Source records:
----

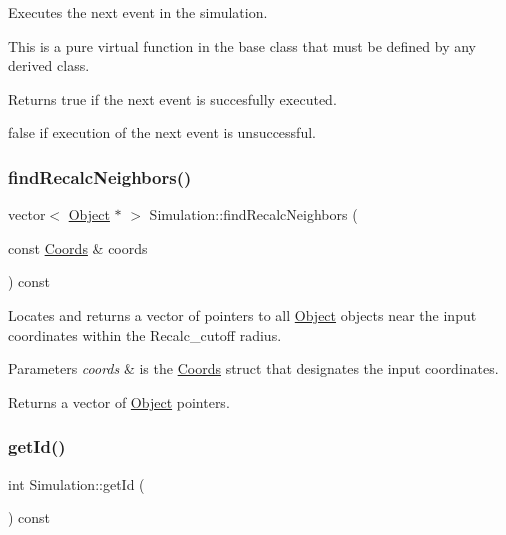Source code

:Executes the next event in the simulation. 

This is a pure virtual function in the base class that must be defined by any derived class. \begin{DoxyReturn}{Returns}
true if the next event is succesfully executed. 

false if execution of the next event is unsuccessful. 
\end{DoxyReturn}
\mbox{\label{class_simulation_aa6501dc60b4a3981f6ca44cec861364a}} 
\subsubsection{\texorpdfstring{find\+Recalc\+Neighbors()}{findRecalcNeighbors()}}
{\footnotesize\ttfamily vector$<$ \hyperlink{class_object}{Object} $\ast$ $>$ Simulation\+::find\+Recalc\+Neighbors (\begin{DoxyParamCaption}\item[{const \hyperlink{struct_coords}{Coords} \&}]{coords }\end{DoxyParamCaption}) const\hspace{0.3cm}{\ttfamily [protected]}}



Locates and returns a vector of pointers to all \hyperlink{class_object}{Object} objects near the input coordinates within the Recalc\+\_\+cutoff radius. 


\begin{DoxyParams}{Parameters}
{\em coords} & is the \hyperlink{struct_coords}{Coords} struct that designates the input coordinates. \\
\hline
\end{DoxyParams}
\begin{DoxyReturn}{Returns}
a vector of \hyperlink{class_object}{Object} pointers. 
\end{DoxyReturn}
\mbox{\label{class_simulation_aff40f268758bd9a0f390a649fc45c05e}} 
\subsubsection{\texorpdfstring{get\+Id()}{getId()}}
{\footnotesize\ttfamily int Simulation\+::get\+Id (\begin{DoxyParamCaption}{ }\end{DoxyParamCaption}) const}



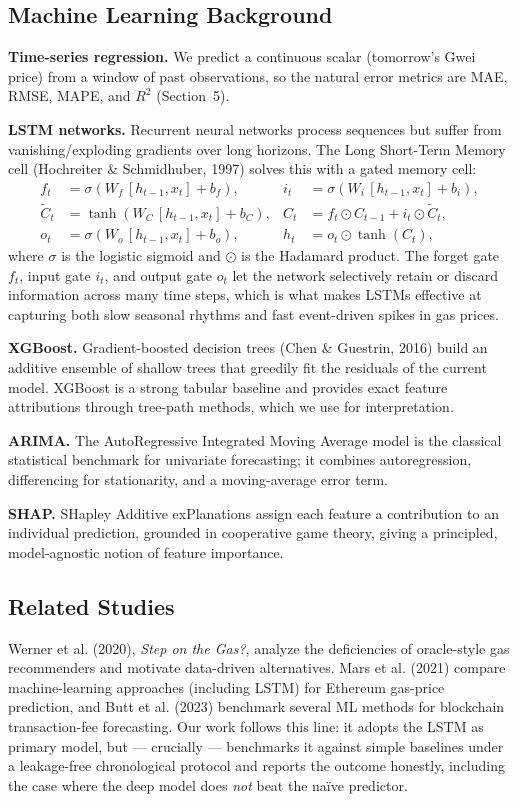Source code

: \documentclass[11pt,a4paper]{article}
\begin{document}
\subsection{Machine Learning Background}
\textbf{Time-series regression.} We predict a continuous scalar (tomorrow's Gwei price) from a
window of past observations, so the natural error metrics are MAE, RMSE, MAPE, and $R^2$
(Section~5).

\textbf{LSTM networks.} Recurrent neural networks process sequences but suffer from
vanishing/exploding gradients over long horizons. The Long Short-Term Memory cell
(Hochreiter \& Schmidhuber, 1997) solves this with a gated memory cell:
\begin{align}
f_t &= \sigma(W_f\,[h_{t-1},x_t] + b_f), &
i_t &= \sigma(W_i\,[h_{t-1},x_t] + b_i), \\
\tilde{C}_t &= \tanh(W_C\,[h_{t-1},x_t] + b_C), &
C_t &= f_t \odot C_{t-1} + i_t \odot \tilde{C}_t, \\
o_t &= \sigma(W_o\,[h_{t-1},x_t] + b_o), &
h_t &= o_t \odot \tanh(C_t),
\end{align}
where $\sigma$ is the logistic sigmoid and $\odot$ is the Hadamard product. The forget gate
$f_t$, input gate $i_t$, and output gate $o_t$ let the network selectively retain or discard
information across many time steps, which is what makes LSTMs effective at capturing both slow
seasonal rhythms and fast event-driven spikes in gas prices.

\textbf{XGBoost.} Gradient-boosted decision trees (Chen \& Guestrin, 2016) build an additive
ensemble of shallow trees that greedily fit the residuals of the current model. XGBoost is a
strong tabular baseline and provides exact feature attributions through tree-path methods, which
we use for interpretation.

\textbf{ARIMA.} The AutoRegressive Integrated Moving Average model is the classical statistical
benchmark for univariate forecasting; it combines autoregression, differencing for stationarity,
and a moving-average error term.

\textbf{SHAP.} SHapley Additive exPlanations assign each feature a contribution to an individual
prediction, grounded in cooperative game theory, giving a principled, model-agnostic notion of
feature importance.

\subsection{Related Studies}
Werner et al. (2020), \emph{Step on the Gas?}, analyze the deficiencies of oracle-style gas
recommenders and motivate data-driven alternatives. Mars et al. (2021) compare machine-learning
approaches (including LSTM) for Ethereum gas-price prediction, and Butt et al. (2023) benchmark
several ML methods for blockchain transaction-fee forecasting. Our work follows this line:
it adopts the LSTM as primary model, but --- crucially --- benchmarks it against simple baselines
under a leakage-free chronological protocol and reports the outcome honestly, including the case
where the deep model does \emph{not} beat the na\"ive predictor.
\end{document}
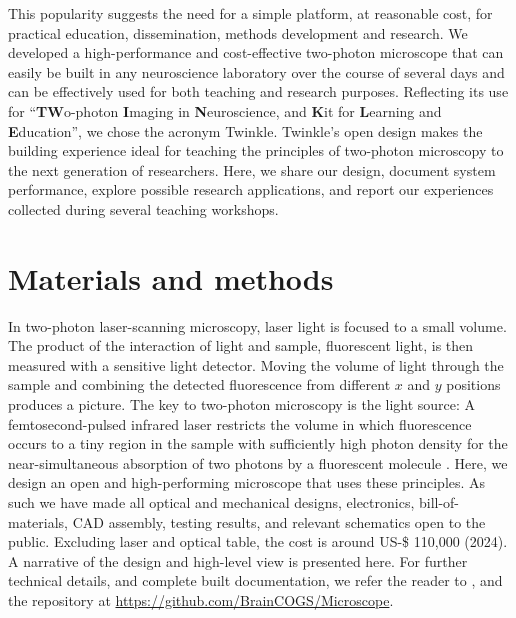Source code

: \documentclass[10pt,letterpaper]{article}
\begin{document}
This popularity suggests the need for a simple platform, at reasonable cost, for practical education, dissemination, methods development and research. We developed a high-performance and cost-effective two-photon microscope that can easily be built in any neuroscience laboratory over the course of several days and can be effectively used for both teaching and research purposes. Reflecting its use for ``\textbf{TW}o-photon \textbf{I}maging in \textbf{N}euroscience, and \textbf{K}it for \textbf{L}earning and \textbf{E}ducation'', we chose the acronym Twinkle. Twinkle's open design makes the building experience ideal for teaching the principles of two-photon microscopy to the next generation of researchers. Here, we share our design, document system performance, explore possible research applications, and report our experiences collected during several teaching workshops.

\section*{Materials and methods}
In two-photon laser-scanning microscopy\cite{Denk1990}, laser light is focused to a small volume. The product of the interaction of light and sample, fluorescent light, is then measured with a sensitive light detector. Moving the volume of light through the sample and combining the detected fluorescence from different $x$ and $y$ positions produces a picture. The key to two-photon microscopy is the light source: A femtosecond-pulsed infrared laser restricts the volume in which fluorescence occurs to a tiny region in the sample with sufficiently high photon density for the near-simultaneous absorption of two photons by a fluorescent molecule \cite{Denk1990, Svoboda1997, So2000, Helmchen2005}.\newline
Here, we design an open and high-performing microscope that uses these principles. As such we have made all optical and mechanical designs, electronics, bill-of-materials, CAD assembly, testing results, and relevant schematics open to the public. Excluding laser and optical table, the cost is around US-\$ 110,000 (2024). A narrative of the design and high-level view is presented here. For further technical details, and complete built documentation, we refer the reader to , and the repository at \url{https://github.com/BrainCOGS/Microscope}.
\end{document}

----

◆ About this exercise: Retype the records in full. Do not carry over the images.

◆ Expected answer:
Source code

:Executes the next event in the simulation. 

This is a pure virtual function in the base class that must be defined by any derived class. \begin{DoxyReturn}{Returns}
true if the next event is succesfully executed. 

false if execution of the next event is unsuccessful. 
\end{DoxyReturn}
\mbox{\label{class_simulation_aa6501dc60b4a3981f6ca44cec861364a}} 
\subsubsection{\texorpdfstring{find\+Recalc\+Neighbors()}{findRecalcNeighbors()}}
{\footnotesize\ttfamily vector$<$ \hyperlink{class_object}{Object} $\ast$ $>$ Simulation\+::find\+Recalc\+Neighbors (\begin{DoxyParamCaption}\item[{const \hyperlink{struct_coords}{Coords} \&}]{coords }\end{DoxyParamCaption}) const\hspace{0.3cm}{\ttfamily [protected]}}



Locates and returns a vector of pointers to all \hyperlink{class_object}{Object} objects near the input coordinates within the Recalc\+\_\+cutoff radius. 


\begin{DoxyParams}{Parameters}
{\em coords} & is the \hyperlink{struct_coords}{Coords} struct that designates the input coordinates. \\
\hline
\end{DoxyParams}
\begin{DoxyReturn}{Returns}
a vector of \hyperlink{class_object}{Object} pointers. 
\end{DoxyReturn}
\mbox{\label{class_simulation_aff40f268758bd9a0f390a649fc45c05e}} 
\subsubsection{\texorpdfstring{get\+Id()}{getId()}}
{\footnotesize\ttfamily int Simulation\+::get\+Id (\begin{DoxyParamCaption}{ }\end{DoxyParamCaption}) const}



Source code

: \documentclass[11pt,a4paper]{article}
\begin{document}
\subsection{Machine Learning Background}
\textbf{Time-series regression.} We predict a continuous scalar (tomorrow's Gwei price) from a
window of past observations, so the natural error metrics are MAE, RMSE, MAPE, and $R^2$
(Section~5).

\textbf{LSTM networks.} Recurrent neural networks process sequences but suffer from
vanishing/exploding gradients over long horizons. The Long Short-Term Memory cell
(Hochreiter \& Schmidhuber, 1997) solves this with a gated memory cell:
\begin{align}
f_t &= \sigma(W_f\,[h_{t-1},x_t] + b_f), &
i_t &= \sigma(W_i\,[h_{t-1},x_t] + b_i), \\
\tilde{C}_t &= \tanh(W_C\,[h_{t-1},x_t] + b_C), &
C_t &= f_t \odot C_{t-1} + i_t \odot \tilde{C}_t, \\
o_t &= \sigma(W_o\,[h_{t-1},x_t] + b_o), &
h_t &= o_t \odot \tanh(C_t),
\end{align}
where $\sigma$ is the logistic sigmoid and $\odot$ is the Hadamard product. The forget gate
$f_t$, input gate $i_t$, and output gate $o_t$ let the network selectively retain or discard
information across many time steps, which is what makes LSTMs effective at capturing both slow
seasonal rhythms and fast event-driven spikes in gas prices.

\textbf{XGBoost.} Gradient-boosted decision trees (Chen \& Guestrin, 2016) build an additive
ensemble of shallow trees that greedily fit the residuals of the current model. XGBoost is a
strong tabular baseline and provides exact feature attributions through tree-path methods, which
we use for interpretation.

\textbf{ARIMA.} The AutoRegressive Integrated Moving Average model is the classical statistical
benchmark for univariate forecasting; it combines autoregression, differencing for stationarity,
and a moving-average error term.

\textbf{SHAP.} SHapley Additive exPlanations assign each feature a contribution to an individual
prediction, grounded in cooperative game theory, giving a principled, model-agnostic notion of
feature importance.

\subsection{Related Studies}
Werner et al. (2020), \emph{Step on the Gas?}, analyze the deficiencies of oracle-style gas
recommenders and motivate data-driven alternatives. Mars et al. (2021) compare machine-learning
approaches (including LSTM) for Ethereum gas-price prediction, and Butt et al. (2023) benchmark
several ML methods for blockchain transaction-fee forecasting. Our work follows this line:
it adopts the LSTM as primary model, but --- crucially --- benchmarks it against simple baselines
under a leakage-free chronological protocol and reports the outcome honestly, including the case
where the deep model does \emph{not} beat the na\"ive predictor.
\end{document}
Source code

: \documentclass[10pt,letterpaper]{article}
\begin{document}
This popularity suggests the need for a simple platform, at reasonable cost, for practical education, dissemination, methods development and research. We developed a high-performance and cost-effective two-photon microscope that can easily be built in any neuroscience laboratory over the course of several days and can be effectively used for both teaching and research purposes. Reflecting its use for ``\textbf{TW}o-photon \textbf{I}maging in \textbf{N}euroscience, and \textbf{K}it for \textbf{L}earning and \textbf{E}ducation'', we chose the acronym Twinkle. Twinkle's open design makes the building experience ideal for teaching the principles of two-photon microscopy to the next generation of researchers. Here, we share our design, document system performance, explore possible research applications, and report our experiences collected during several teaching workshops.

\section*{Materials and methods}
In two-photon laser-scanning microscopy\cite{Denk1990}, laser light is focused to a small volume. The product of the interaction of light and sample, fluorescent light, is then measured with a sensitive light detector. Moving the volume of light through the sample and combining the detected fluorescence from different $x$ and $y$ positions produces a picture. The key to two-photon microscopy is the light source: A femtosecond-pulsed infrared laser restricts the volume in which fluorescence occurs to a tiny region in the sample with sufficiently high photon density for the near-simultaneous absorption of two photons by a fluorescent molecule \cite{Denk1990, Svoboda1997, So2000, Helmchen2005}.\newline
Here, we design an open and high-performing microscope that uses these principles. As such we have made all optical and mechanical designs, electronics, bill-of-materials, CAD assembly, testing results, and relevant schematics open to the public. Excluding laser and optical table, the cost is around US-\$ 110,000 (2024). A narrative of the design and high-level view is presented here. For further technical details, and complete built documentation, we refer the reader to , and the repository at \url{https://github.com/BrainCOGS/Microscope}.
\end{document}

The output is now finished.